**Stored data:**
----------

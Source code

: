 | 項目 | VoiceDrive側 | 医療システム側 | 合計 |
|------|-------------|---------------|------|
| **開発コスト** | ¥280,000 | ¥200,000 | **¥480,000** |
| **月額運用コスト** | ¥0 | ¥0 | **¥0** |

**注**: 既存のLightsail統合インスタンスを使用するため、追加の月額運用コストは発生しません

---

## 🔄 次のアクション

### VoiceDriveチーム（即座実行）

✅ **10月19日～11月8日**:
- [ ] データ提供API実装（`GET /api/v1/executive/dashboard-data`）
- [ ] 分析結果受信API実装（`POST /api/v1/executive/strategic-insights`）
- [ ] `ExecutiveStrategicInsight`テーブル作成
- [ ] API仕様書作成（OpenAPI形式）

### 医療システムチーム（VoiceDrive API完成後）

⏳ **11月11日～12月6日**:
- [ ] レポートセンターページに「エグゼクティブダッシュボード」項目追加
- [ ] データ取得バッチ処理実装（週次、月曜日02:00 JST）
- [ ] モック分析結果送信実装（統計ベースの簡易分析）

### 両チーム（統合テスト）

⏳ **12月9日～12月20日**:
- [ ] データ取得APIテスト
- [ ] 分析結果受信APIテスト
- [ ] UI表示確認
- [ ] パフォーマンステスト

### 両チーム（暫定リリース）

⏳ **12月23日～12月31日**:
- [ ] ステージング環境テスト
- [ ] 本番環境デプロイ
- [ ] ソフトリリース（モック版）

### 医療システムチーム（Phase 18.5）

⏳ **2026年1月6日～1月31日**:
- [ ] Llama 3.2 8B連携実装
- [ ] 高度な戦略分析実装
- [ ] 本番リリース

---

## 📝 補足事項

----------

**Task prompt:**
For the records above, restate every line word for word.

**Solution to the exercise:**
Source code

: | 項目 | VoiceDrive側 | 医療システム側 | 合計 |
|------|-------------|---------------|------|
| **開発コスト** | ¥280,000 | ¥200,000 | **¥480,000** |
| **月額運用コスト** | ¥0 | ¥0 | **¥0** |

**注**: 既存のLightsail統合インスタンスを使用するため、追加の月額運用コストは発生しません

---

## 🔄 次のアクション

### VoiceDriveチーム（即座実行）

✅ **10月19日～11月8日**:
- [ ] データ提供API実装（`GET /api/v1/executive/dashboard-data`）
- [ ] 分析結果受信API実装（`POST /api/v1/executive/strategic-insights`）
- [ ] `ExecutiveStrategicInsight`テーブル作成
- [ ] API仕様書作成（OpenAPI形式）

### 医療システムチーム（VoiceDrive API完成後）

⏳ **11月11日～12月6日**:
- [ ] レポートセンターページに「エグゼクティブダッシュボード」項目追加
- [ ] データ取得バッチ処理実装（週次、月曜日02:00 JST）
- [ ] モック分析結果送信実装（統計ベースの簡易分析）

### 両チーム（統合テスト）

⏳ **12月9日～12月20日**:
- [ ] データ取得APIテスト
- [ ] 分析結果受信APIテスト
- [ ] UI表示確認
- [ ] パフォーマンステスト

### 両チーム（暫定リリース）

⏳ **12月23日～12月31日**:
- [ ] ステージング環境テスト
- [ ] 本番環境デプロイ
- [ ] ソフトリリース（モック版）

### 医療システムチーム（Phase 18.5）

⏳ **2026年1月6日～1月31日**:
- [ ] Llama 3.2 8B連携実装
- [ ] 高度な戦略分析実装
- [ ] 本番リリース

---

## 📝 補足事項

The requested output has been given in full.